Various inputs to the network are represented by the mathematical symbol, x(n). Each of these inputs are multiplied by a connection weight. These weights are represented by w(n). In the simplest case, these products are simply summed, fed through a transfer function to generate a result, and then output. This process lends itself to physical implementation on a large scale in a small package. This electronic implementation is still possible with other network structures which utilize different summing functions as well as different transfer functions.

Some applications require "black and white," or binary, answers. These applications include the recognition of text, the identification of speech, and the image deciphering of scenes. These applications are required to turn real-world inputs into discrete values. These potential values are limited to some known set, like the ASCII characters or the most common 50,000 English words. Because of this limitation of output options, these applications don't always utilize networks composed of neurons that simply sum up, and thereby smooth, inputs. These networks may utilize the binary properties of ORing and ANDing of inputs. These functions, and many others, can be built into the summation and transfer functions of a network.
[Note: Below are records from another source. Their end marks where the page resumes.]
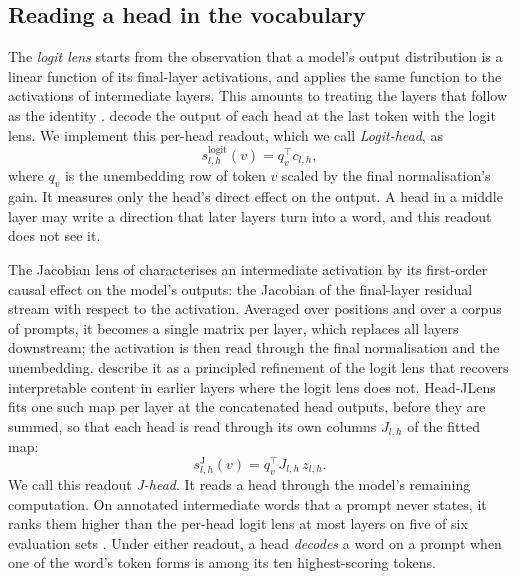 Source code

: \documentclass[10pt,a4paper]{article}
\begin{document}
\subsection{Reading a head in the vocabulary}\label{sec:bg-lens}

The \emph{logit lens} \citep{nostalgebraist2020logitlens} starts from the observation that a model's output distribution is a linear function of its final-layer activations, and applies the same function to the activations of intermediate layers. This amounts to treating the layers that follow as the identity \citep{gurnee2026workspace}. \citet{yang2026shared} decode the output of each head at the last token with the logit lens. We implement this per-head readout, which we call \emph{Logit-head}, as
\begin{equation}
s^{\text{logit}}_{l,h}(v) = q_v^\top c_{l,h},
\end{equation}
where $q_v$ is the unembedding row of token $v$ scaled by the final normalisation's gain. It measures only the head's direct effect on the output. A head in a middle layer may write a direction that later layers turn into a word, and this readout does not see it.

The Jacobian lens of \citet{gurnee2026workspace} characterises an intermediate activation by its first-order causal effect on the model's outputs: the Jacobian of the final-layer residual stream with respect to the activation. Averaged over positions and over a corpus of prompts, it becomes a single matrix per layer, which replaces all layers downstream; the activation is then read through the final normalisation and the unembedding. \citeauthor{gurnee2026workspace} describe it as a principled refinement of the logit lens that recovers interpretable content in earlier layers where the logit lens does not. Head-JLens \citep{merlo2026headjlens} fits one such map per layer at the concatenated head outputs, before they are summed, so that each head is read through its own columns $J_{l,h}$ of the fitted map:
\begin{equation}
s^{\text{J}}_{l,h}(v) = q_v^\top J_{l,h}\, z_{l,h}.
\end{equation}
We call this readout \emph{J-head}. It reads a head through the model's remaining computation. On annotated intermediate words that a prompt never states, it ranks them higher than the per-head logit lens at most layers on five of six evaluation sets \citep[Sec.~3]{merlo2026headjlens}. Under either readout, a head \emph{decodes} a word on a prompt when one of the word's token forms is among its ten highest-scoring tokens.
\end{document}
Other networks work on problems where the resolutions are not just one of several known values. These networks need to be capable of an infinite number of responses. Applications of this type include the "intelligence" behind robotic movements. This "intelligence" processes inputs and then creates outputs which actually cause some device to move. That movement can span an infinite number of very precise motions. These networks do indeed want to smooth their inputs which, due to limitations of sensors, come in non-continuous bursts, say thirty times a second. To do that, they might accept these inputs; sum that data, and then produce an output by, for example, applying a hyperbolic tangent as a transfer-function. In this manner, output values from the network are continuous and satisfy more real world interfaces.

Other applications might simply sum and compare to a threshold, thereby producing one of two possible outputs, a zero or a one. Other functions scale the outputs to match the application, such as the values minus one and one. Some functions even integrate the input data over time, creating time-dependent networks.